Dataset entries
● ● ● ● ● ● ●
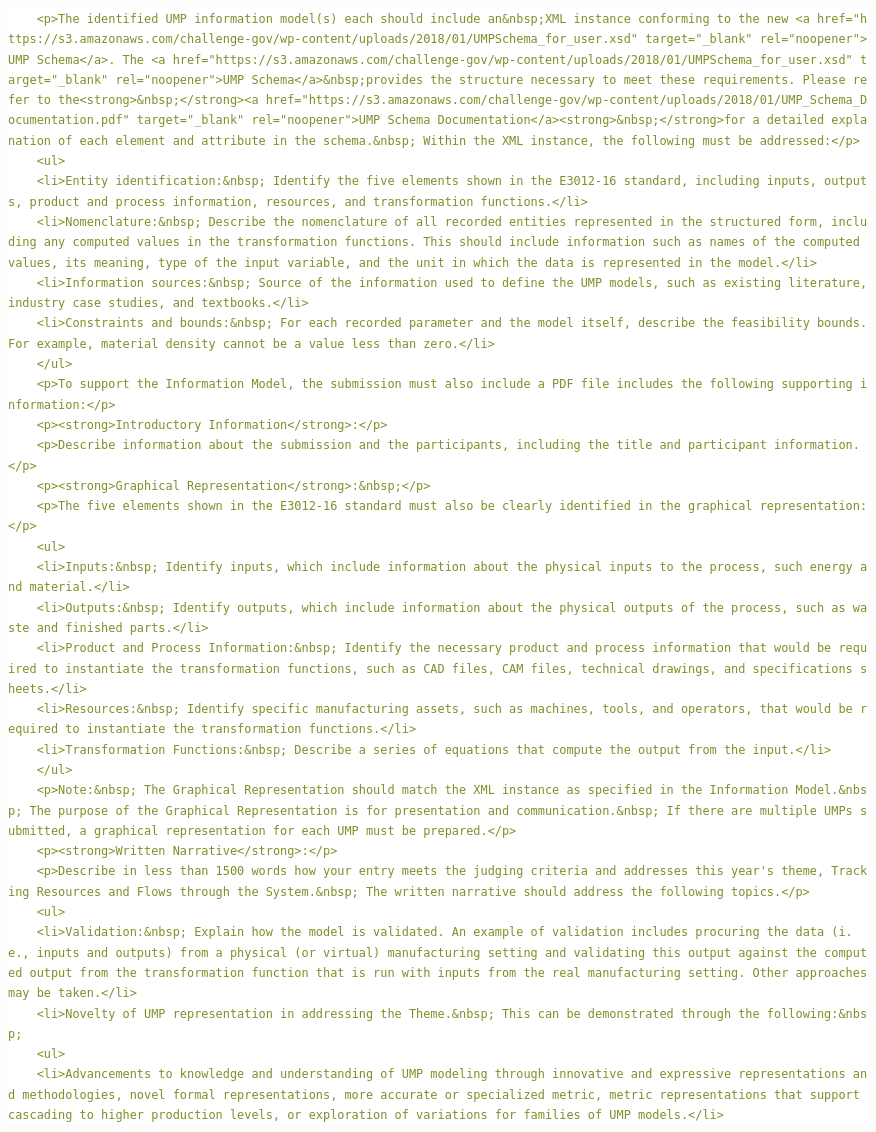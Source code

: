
 ```yaml
    <p>The identified UMP information model(s) each should include an&nbsp;XML instance conforming to the new <a href="https://s3.amazonaws.com/challenge-gov/wp-content/uploads/2018/01/UMPSchema_for_user.xsd" target="_blank" rel="noopener">UMP Schema</a>. The <a href="https://s3.amazonaws.com/challenge-gov/wp-content/uploads/2018/01/UMPSchema_for_user.xsd" target="_blank" rel="noopener">UMP Schema</a>&nbsp;provides the structure necessary to meet these requirements. Please refer to the<strong>&nbsp;</strong><a href="https://s3.amazonaws.com/challenge-gov/wp-content/uploads/2018/01/UMP_Schema_Documentation.pdf" target="_blank" rel="noopener">UMP Schema Documentation</a><strong>&nbsp;</strong>for a detailed explanation of each element and attribute in the schema.&nbsp; Within the XML instance, the following must be addressed:</p>
    <ul>
    <li>Entity identification:&nbsp; Identify the five elements shown in the E3012-16 standard, including inputs, outputs, product and process information, resources, and transformation functions.</li>
    <li>Nomenclature:&nbsp; Describe the nomenclature of all recorded entities represented in the structured form, including any computed values in the transformation functions. This should include information such as names of the computed values, its meaning, type of the input variable, and the unit in which the data is represented in the model.</li>
    <li>Information sources:&nbsp; Source of the information used to define the UMP models, such as existing literature, industry case studies, and textbooks.</li>
    <li>Constraints and bounds:&nbsp; For each recorded parameter and the model itself, describe the feasibility bounds. For example, material density cannot be a value less than zero.</li>
    </ul>
    <p>To support the Information Model, the submission must also include a PDF file includes the following supporting information:</p>
    <p><strong>Introductory Information</strong>:</p>
    <p>Describe information about the submission and the participants, including the title and participant information.</p>
    <p><strong>Graphical Representation</strong>:&nbsp;</p>
    <p>The five elements shown in the E3012-16 standard must also be clearly identified in the graphical representation:</p>
    <ul>
    <li>Inputs:&nbsp; Identify inputs, which include information about the physical inputs to the process, such energy and material.</li>
    <li>Outputs:&nbsp; Identify outputs, which include information about the physical outputs of the process, such as waste and finished parts.</li>
    <li>Product and Process Information:&nbsp; Identify the necessary product and process information that would be required to instantiate the transformation functions, such as CAD files, CAM files, technical drawings, and specifications sheets.</li>
    <li>Resources:&nbsp; Identify specific manufacturing assets, such as machines, tools, and operators, that would be required to instantiate the transformation functions.</li>
    <li>Transformation Functions:&nbsp; Describe a series of equations that compute the output from the input.</li>
    </ul>
    <p>Note:&nbsp; The Graphical Representation should match the XML instance as specified in the Information Model.&nbsp; The purpose of the Graphical Representation is for presentation and communication.&nbsp; If there are multiple UMPs submitted, a graphical representation for each UMP must be prepared.</p>
    <p><strong>Written Narrative</strong>:</p>
    <p>Describe in less than 1500 words how your entry meets the judging criteria and addresses this year's theme, Tracking Resources and Flows through the System.&nbsp; The written narrative should address the following topics.</p>
    <ul>
    <li>Validation:&nbsp; Explain how the model is validated. An example of validation includes procuring the data (i.e., inputs and outputs) from a physical (or virtual) manufacturing setting and validating this output against the computed output from the transformation function that is run with inputs from the real manufacturing setting. Other approaches may be taken.</li>
    <li>Novelty of UMP representation in addressing the Theme.&nbsp; This can be demonstrated through the following:&nbsp;
    <ul>
    <li>Advancements to knowledge and understanding of UMP modeling through innovative and expressive representations and methodologies, novel formal representations, more accurate or specialized metric, metric representations that support cascading to higher production levels, or exploration of variations for families of UMP models.</li>
```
● ● ● ● ● ● ●
■ PROBLEM DESCRIPTION
Report the count, and only the count, of lines in the records above that contain "submission".

■ OUTPUT FOR THIS EXERCISE
2